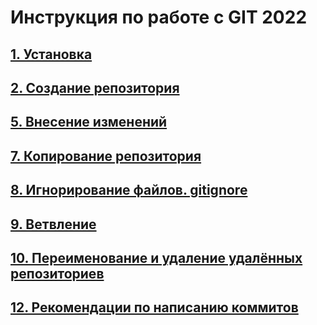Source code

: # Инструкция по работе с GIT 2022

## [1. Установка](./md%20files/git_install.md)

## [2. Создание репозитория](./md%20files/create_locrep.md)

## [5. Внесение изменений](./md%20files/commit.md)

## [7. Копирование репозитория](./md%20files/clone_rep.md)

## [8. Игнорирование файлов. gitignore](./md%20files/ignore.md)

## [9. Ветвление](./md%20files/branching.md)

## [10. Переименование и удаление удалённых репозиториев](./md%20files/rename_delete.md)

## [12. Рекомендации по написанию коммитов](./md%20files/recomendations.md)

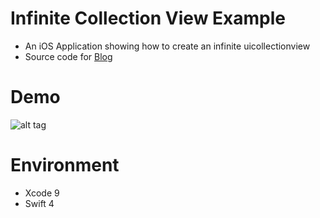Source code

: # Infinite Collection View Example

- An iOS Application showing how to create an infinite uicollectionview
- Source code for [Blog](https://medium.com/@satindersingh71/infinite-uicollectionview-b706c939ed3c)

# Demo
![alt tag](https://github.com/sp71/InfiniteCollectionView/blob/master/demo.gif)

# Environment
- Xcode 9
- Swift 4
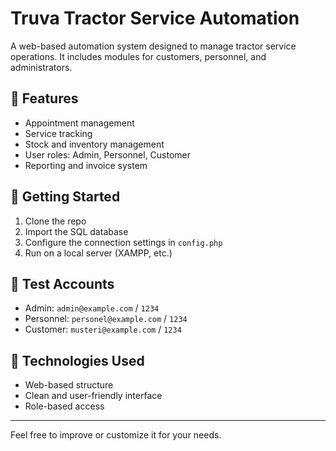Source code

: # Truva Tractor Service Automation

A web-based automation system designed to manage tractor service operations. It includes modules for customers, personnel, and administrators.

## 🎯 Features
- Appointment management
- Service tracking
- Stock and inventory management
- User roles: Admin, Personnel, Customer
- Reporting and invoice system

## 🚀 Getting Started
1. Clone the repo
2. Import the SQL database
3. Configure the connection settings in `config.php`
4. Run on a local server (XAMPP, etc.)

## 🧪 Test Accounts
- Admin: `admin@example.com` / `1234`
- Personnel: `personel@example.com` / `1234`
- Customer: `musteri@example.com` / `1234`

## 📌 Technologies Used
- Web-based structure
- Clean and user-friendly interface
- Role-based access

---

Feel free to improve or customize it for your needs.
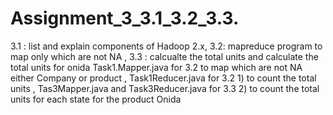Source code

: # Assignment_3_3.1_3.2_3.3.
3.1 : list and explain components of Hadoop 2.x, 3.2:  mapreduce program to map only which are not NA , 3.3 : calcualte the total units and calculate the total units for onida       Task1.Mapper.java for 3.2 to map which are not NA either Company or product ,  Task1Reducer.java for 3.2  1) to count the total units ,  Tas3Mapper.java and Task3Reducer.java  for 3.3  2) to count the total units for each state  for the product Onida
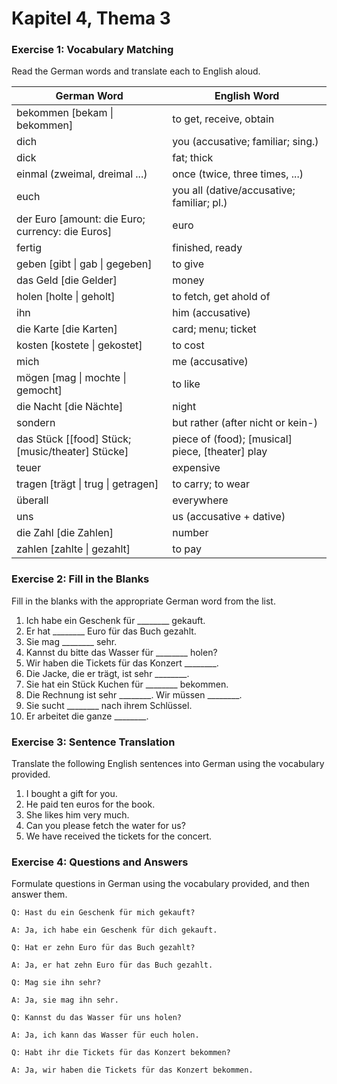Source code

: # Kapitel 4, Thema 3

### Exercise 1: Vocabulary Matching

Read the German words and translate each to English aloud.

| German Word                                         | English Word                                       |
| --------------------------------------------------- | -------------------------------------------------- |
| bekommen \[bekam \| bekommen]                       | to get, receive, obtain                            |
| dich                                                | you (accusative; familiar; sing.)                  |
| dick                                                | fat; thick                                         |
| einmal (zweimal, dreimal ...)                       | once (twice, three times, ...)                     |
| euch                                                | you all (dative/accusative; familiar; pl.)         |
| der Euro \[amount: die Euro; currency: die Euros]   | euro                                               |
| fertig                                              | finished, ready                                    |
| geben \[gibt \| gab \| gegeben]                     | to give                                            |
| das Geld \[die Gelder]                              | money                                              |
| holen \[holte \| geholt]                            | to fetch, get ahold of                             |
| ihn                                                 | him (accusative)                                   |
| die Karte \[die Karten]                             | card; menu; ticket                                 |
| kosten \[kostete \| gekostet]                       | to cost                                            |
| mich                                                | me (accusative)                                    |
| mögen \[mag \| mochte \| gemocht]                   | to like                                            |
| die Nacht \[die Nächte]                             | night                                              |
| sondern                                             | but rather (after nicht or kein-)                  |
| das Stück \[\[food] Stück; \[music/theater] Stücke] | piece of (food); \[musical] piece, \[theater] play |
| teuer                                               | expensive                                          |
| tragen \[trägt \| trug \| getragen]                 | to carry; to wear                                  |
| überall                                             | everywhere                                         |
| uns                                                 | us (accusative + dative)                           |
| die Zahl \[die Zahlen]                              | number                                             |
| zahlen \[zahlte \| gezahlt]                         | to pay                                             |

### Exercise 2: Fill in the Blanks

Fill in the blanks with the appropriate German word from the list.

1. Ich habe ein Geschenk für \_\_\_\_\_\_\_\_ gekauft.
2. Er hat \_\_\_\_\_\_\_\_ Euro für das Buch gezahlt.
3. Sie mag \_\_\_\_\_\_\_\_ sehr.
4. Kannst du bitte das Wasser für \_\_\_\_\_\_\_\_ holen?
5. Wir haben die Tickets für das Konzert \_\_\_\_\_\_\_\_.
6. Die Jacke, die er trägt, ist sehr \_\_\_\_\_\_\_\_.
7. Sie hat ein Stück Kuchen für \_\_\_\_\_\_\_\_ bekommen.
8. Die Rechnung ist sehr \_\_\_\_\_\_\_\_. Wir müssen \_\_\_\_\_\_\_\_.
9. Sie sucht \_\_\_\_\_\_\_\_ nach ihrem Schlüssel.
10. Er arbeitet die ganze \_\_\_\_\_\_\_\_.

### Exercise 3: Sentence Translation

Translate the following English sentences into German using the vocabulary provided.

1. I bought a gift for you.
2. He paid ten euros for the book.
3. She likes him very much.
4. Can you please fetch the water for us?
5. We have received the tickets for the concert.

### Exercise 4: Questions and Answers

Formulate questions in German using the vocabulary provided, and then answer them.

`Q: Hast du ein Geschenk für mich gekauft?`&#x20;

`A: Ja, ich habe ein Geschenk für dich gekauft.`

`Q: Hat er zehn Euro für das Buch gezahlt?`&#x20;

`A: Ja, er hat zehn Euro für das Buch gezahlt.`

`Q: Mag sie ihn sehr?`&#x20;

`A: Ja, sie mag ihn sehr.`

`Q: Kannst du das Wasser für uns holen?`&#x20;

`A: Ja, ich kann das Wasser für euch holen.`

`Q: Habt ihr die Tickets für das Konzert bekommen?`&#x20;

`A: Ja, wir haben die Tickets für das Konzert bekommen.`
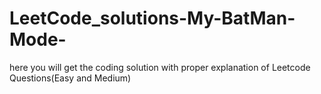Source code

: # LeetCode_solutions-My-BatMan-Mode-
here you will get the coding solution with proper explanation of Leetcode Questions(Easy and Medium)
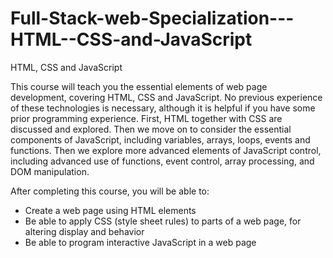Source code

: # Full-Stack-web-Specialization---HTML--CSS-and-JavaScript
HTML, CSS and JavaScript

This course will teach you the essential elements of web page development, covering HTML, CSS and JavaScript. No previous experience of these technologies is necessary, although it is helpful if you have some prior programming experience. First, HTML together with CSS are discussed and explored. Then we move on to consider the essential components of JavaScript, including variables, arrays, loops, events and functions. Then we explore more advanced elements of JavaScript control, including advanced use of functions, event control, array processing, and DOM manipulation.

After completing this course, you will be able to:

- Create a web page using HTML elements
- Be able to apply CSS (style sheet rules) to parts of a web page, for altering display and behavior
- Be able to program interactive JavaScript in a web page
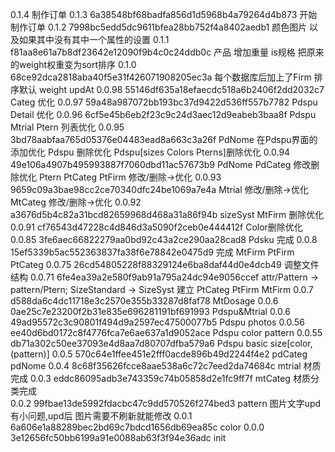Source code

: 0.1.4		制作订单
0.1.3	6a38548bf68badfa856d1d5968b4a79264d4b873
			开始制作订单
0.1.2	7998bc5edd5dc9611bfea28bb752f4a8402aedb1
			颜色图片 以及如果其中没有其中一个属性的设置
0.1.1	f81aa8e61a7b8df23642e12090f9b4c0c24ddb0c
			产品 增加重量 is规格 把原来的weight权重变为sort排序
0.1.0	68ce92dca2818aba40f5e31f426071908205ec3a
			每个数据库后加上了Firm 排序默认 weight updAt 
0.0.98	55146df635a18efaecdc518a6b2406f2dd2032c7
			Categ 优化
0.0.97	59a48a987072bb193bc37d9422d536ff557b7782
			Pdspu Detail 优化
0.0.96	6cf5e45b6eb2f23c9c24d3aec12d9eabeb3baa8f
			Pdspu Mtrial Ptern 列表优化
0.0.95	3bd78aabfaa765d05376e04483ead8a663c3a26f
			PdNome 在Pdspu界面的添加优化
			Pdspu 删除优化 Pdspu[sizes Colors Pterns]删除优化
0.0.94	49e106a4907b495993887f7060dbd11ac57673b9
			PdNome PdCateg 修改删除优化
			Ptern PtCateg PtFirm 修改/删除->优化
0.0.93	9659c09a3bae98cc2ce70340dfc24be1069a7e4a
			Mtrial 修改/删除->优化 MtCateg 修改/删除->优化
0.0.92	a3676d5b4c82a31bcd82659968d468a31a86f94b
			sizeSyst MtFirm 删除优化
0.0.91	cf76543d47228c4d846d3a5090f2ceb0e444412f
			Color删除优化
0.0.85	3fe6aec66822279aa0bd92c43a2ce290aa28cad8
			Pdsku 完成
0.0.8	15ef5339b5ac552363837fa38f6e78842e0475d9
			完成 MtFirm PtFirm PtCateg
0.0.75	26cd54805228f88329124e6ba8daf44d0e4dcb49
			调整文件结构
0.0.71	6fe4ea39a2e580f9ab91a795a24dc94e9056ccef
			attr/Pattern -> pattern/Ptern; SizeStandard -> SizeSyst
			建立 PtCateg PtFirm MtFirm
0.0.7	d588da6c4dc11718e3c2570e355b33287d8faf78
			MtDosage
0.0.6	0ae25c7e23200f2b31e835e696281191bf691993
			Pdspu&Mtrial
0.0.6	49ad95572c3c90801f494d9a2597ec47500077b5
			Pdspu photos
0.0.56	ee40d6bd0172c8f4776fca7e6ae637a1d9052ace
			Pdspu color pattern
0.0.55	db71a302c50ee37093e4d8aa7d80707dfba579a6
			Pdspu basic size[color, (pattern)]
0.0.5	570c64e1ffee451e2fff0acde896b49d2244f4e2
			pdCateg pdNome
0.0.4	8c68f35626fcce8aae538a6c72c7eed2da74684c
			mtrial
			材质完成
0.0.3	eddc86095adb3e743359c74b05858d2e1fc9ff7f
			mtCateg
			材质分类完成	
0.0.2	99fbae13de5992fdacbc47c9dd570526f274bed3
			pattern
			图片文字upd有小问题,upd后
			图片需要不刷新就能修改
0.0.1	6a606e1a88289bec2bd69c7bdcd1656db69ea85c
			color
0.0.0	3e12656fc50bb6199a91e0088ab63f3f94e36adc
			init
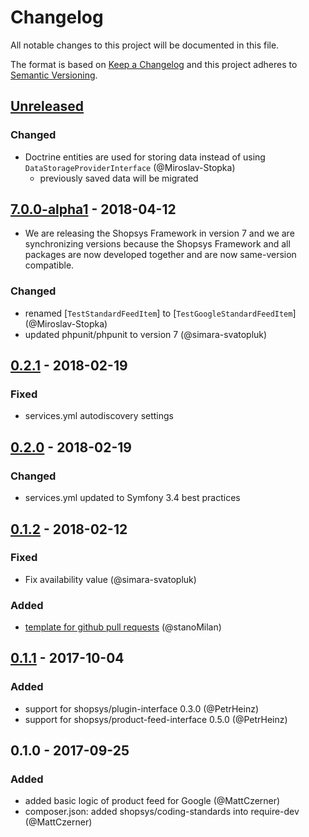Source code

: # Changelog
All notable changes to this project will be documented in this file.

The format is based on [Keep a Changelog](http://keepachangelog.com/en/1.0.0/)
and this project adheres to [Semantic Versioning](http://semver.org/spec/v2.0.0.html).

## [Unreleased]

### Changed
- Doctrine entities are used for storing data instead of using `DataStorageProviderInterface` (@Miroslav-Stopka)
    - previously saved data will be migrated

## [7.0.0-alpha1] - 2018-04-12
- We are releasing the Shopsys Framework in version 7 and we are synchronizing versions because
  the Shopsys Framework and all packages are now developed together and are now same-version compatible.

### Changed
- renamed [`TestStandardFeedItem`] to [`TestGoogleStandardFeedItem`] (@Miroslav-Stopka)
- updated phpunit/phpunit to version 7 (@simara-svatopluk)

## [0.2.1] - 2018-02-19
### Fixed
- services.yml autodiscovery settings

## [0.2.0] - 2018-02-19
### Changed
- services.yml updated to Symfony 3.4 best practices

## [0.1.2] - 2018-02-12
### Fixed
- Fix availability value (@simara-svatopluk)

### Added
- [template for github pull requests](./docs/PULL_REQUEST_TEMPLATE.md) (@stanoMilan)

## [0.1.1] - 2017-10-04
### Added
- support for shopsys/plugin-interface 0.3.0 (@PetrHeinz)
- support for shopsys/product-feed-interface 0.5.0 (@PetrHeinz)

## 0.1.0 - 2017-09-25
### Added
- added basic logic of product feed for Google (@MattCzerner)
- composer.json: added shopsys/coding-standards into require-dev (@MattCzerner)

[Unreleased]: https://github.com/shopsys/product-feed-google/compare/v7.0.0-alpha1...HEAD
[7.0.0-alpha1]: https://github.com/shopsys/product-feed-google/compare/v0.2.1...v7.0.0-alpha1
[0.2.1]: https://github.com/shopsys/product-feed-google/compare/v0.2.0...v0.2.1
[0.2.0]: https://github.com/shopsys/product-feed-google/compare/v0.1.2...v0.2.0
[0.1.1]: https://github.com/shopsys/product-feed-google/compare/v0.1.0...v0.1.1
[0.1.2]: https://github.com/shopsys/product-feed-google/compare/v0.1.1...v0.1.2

▶ **TASK ITEM**:
Would you please output only the lines from the start of the material above up to and including the line with "- Clean and user-friendly interface", exactly as they appear and without pictures?

▶ **ANSWER TO THIS PROBLEM**:
Source code

: # Инструкция по работе с GIT 2022

## [1. Установка](./md%20files/git_install.md)

## [2. Создание репозитория](./md%20files/create_locrep.md)

## [5. Внесение изменений](./md%20files/commit.md)

## [7. Копирование репозитория](./md%20files/clone_rep.md)

## [8. Игнорирование файлов. gitignore](./md%20files/ignore.md)

## [9. Ветвление](./md%20files/branching.md)

## [10. Переименование и удаление удалённых репозиториев](./md%20files/rename_delete.md)

## [12. Рекомендации по написанию коммитов](./md%20files/recomendations.md)

Source code

: # Infinite Collection View Example

- An iOS Application showing how to create an infinite uicollectionview
- Source code for [Blog](https://medium.com/@satindersingh71/infinite-uicollectionview-b706c939ed3c)

# Demo
![alt tag](https://github.com/sp71/InfiniteCollectionView/blob/master/demo.gif)

# Environment
- Xcode 9
- Swift 4
Source code

: # Truva Tractor Service Automation

A web-based automation system designed to manage tractor service operations. It includes modules for customers, personnel, and administrators.

## 🎯 Features
- Appointment management
- Service tracking
- Stock and inventory management
- User roles: Admin, Personnel, Customer
- Reporting and invoice system

## 🚀 Getting Started
1. Clone the repo
2. Import the SQL database
3. Configure the connection settings in `config.php`
4. Run on a local server (XAMPP, etc.)

## 🧪 Test Accounts
- Admin: `admin@example.com` / `1234`
- Personnel: `personel@example.com` / `1234`
- Customer: `musteri@example.com` / `1234`

## 📌 Technologies Used
- Web-based structure
- Clean and user-friendly interface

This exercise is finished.